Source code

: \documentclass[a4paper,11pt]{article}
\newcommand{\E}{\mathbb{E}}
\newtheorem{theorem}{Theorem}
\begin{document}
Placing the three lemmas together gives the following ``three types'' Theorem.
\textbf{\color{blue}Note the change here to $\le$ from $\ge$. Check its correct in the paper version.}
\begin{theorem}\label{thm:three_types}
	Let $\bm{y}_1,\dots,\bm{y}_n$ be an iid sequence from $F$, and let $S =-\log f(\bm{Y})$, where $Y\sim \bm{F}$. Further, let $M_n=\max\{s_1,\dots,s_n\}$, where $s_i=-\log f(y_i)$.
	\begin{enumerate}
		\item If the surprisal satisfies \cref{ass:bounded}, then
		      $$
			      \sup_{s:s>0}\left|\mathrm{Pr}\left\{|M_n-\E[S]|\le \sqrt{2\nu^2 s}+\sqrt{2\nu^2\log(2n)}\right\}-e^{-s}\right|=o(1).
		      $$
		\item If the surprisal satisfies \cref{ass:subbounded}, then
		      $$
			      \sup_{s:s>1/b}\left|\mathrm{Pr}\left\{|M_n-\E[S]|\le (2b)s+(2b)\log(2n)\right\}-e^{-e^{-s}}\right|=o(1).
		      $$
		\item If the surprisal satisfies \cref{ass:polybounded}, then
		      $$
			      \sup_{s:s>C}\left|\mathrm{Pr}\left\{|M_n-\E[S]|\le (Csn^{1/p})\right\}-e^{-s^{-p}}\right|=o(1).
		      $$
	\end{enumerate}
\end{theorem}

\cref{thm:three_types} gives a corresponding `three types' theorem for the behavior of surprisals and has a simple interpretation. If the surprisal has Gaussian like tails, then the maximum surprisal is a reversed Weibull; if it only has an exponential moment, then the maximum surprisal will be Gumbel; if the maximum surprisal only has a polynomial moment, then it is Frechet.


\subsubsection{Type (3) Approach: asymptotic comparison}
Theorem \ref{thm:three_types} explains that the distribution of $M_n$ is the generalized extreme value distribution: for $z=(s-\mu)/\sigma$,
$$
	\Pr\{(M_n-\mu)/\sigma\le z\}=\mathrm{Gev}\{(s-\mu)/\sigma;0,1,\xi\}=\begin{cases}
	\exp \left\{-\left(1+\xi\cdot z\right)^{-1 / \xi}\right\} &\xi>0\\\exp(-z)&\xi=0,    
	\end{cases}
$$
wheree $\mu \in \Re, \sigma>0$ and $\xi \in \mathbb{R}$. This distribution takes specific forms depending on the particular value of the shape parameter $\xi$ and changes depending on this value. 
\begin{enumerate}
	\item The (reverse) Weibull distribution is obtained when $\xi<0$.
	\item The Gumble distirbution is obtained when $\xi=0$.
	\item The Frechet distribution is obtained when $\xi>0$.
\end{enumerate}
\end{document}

• Action item
Nothing but a number is expected here: the number of lines in the entries that include the word "satisfies".

• Task answer
3